▶ DESCRIPTION OF THE TASK
The required output is the exact run of lines below that opens at the line with "1. A tissue" and closes at the line with "d) Lignified".

▶ SOURCE DATA
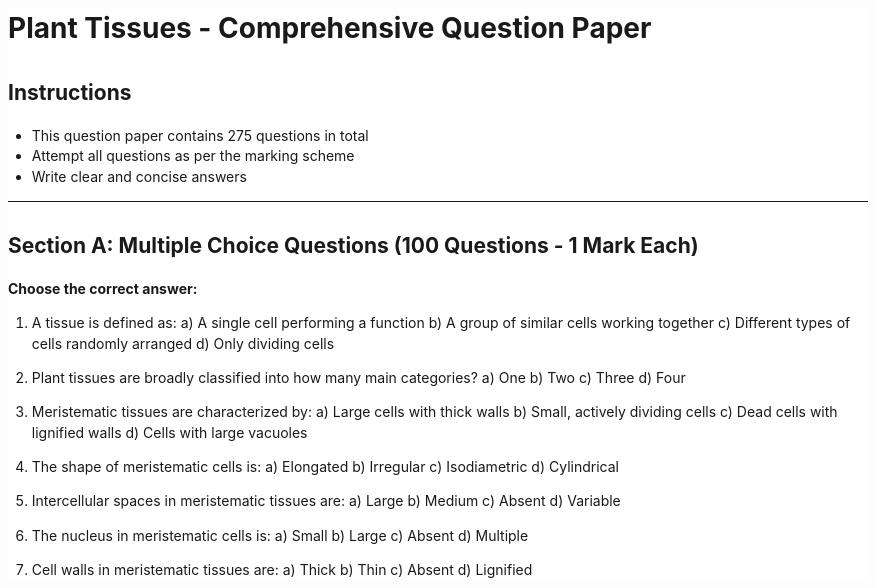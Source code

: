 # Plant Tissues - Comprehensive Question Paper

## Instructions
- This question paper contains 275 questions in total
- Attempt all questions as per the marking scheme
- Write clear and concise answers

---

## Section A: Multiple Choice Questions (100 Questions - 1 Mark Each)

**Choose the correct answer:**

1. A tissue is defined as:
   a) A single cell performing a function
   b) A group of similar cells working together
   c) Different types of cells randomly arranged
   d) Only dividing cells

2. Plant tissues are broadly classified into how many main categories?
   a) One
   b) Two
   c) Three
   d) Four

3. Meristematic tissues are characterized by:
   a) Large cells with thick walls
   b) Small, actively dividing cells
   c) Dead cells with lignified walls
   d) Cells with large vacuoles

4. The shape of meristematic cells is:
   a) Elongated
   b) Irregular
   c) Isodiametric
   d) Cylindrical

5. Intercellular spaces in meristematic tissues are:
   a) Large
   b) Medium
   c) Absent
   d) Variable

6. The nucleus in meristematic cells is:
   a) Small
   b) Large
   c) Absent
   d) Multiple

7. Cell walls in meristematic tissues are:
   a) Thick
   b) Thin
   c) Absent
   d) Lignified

--

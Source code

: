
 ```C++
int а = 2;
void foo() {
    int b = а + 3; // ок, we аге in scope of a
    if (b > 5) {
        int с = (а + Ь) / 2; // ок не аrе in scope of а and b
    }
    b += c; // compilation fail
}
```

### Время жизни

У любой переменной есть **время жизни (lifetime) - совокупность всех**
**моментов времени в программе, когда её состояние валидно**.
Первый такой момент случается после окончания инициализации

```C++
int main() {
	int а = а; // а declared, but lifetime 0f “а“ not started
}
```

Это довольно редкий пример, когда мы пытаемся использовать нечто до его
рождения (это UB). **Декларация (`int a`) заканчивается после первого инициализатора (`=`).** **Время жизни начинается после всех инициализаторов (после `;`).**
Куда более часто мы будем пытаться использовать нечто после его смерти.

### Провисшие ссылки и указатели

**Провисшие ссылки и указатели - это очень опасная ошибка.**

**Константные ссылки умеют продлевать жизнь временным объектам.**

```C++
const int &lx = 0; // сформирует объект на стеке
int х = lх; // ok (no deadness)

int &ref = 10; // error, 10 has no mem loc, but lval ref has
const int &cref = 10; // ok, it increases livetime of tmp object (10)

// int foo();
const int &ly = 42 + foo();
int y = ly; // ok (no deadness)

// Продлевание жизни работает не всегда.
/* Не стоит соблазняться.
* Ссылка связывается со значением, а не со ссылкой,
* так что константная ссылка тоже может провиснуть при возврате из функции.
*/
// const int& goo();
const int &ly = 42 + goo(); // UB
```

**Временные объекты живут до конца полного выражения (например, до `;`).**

▶ EXERCISE RESPONSE
1. A tissue is defined as:
   a) A single cell performing a function
   b) A group of similar cells working together
   c) Different types of cells randomly arranged
   d) Only dividing cells

2. Plant tissues are broadly classified into how many main categories?
   a) One
   b) Two
   c) Three
   d) Four

3. Meristematic tissues are characterized by:
   a) Large cells with thick walls
   b) Small, actively dividing cells
   c) Dead cells with lignified walls
   d) Cells with large vacuoles

4. The shape of meristematic cells is:
   a) Elongated
   b) Irregular
   c) Isodiametric
   d) Cylindrical

5. Intercellular spaces in meristematic tissues are:
   a) Large
   b) Medium
   c) Absent
   d) Variable

6. The nucleus in meristematic cells is:
   a) Small
   b) Large
   c) Absent
   d) Multiple

7. Cell walls in meristematic tissues are:
   a) Thick
   b) Thin
   c) Absent
   d) Lignified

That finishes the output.